Les princesses restèrent dans l’Ile en attendant l’issue de l’expédition. M… (je ne me rappelle pas le nom de cette personne), qui était commandant de la garde nationale, avait été nommé gouverneur de l’Ile. L’embargo avait été mis sur tous les bâtiments qui étaient dans le port.

Plus tard, j’ai appris qu’après le départ de la petite flotte, la corvette anglaise qui avait à bord le colonel Campbell était venue à Porto-Ferrajo. Le colonel, ayant été informé de ce qui s’était passé, s’était transporté immédiatement chez les princesses, et, devant elles, il avait exhalé sa mauvaise humeur dans les termes les plus inconvenants, tant contre l’Empereur que contre Leurs Altesses. On a rapporté qu’ayant son mouchoir à la main, il l’avait dé-chiré avec les dents et que ce qui l’avait le plus exaspéré, c’était le calme avec lequel Madame-Mère lui avait répondu. Il était au désespoir que son active surveillance eût été mise si fort en défaut.

La nuit du 26 au 27, nous fîmes peu de chemin ; le vent soufflait à peine, la mer était calme. Dans la journée, le vent fraîchit un peu. Sur les neuf ou dix heures du soir, on aperçut un bâtiment qu’on reconnut pour un brick français, qui allait dans un sens opposé à la route que nous tenions. Il était commandé par le capitaine An-drieux. On se parla ; j’entendis les mots : « Comment va-t-il ? » qui s’appliquaient probablement à l’Empereur.

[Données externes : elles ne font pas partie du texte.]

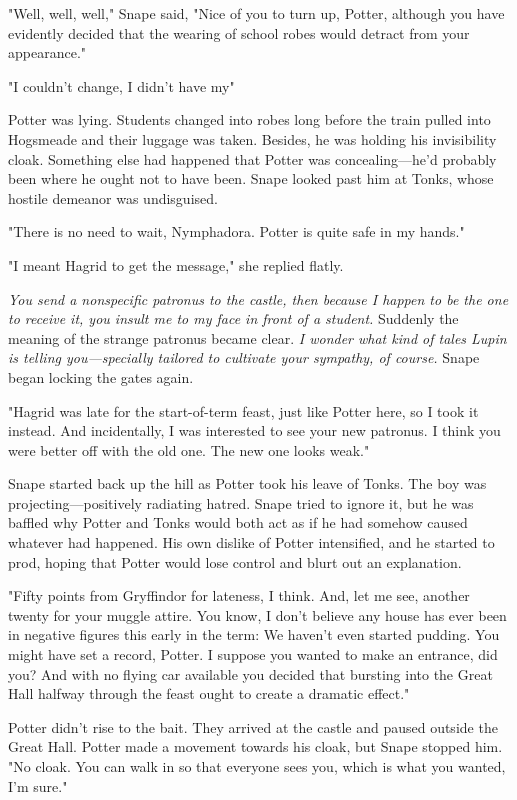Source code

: "Well, well, well," Snape said, "Nice of you to turn up, Potter, although you have evidently decided that the wearing of school robes would detract from your appearance."

"I couldn't change, I didn't have my{\el}"

Potter was lying. Students changed into robes long before the train pulled into Hogsmeade and their luggage was taken. Besides, he was holding his invisibility cloak. Something else had happened that Potter was concealing—he'd probably been where he ought not to have been. Snape looked past him at Tonks, whose hostile demeanor was undisguised.

"There is no need to wait, Nymphadora. Potter is quite{\el} safe in my hands."

"I meant Hagrid to get the message," she replied flatly.

\emph{You send a nonspecific patronus to the castle, then because I happen to be the one to receive it, you insult me to my face in front of a student.} Suddenly the meaning of the strange patronus became clear. \emph{I wonder what kind of tales Lupin is telling you—specially tailored to cultivate your sympathy, of course.} Snape began locking the gates again.

"Hagrid was late for the start-of-term feast, just like Potter here, so I took it instead. And incidentally, I was interested to see your new patronus. I think you were better off with the old one. The new one looks weak."

Snape started back up the hill as Potter took his leave of Tonks. The boy was projecting—positively radiating hatred. Snape tried to ignore it, but he was baffled why Potter and Tonks would both act as if he had somehow caused whatever had happened. His own dislike of Potter intensified, and he started to prod, hoping that Potter would lose control and blurt out an explanation.

"Fifty points from Gryffindor for lateness, I think. And, let me see, another twenty for your muggle attire. You know, I don't believe any house has ever been in negative figures this early in the term: We haven't even started pudding. You might have set a record, Potter. I suppose you wanted to make an entrance, did you? And with no flying car available you decided that bursting into the Great Hall halfway through the feast ought to create a dramatic effect."

Potter didn't rise to the bait. They arrived at the castle and paused outside the Great Hall. Potter made a movement towards his cloak, but Snape stopped him. "No cloak. You can walk in so that everyone sees you, which is what you wanted, I'm sure."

Je ne me rappelle pas les autres paroles qui suivirent, si ce n’est qu’on se souhaita bon voyage. La nuit était assez obscure. Comme le bâtiment avait passé fort près de nous, on avait dit aux grenadiers de se baisser pour n’être point aperçus. Ce fut la seule rencontre que nous fîmes pendant le voyage. Le temps se maintint beau pendant toute notre navigation.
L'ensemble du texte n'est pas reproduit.